(Saved data entries)
########

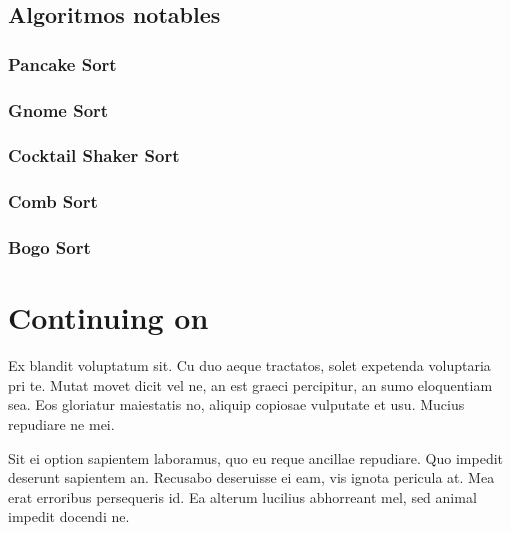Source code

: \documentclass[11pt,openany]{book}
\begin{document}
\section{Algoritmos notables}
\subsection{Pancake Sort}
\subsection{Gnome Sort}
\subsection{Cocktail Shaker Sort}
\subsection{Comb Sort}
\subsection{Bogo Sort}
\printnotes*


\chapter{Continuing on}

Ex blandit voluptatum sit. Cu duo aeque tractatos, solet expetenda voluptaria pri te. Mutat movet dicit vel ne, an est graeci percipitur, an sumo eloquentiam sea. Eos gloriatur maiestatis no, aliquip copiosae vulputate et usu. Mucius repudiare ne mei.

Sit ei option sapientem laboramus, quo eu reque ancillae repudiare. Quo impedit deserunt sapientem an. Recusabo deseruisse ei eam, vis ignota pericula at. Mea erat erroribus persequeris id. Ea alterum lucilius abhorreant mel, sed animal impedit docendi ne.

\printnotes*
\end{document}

########

WORK TO COMPLETE: Report how many lines of the data above hold the string "Sort". Nothing else belongs in the answer.

ANSWER AREA: 5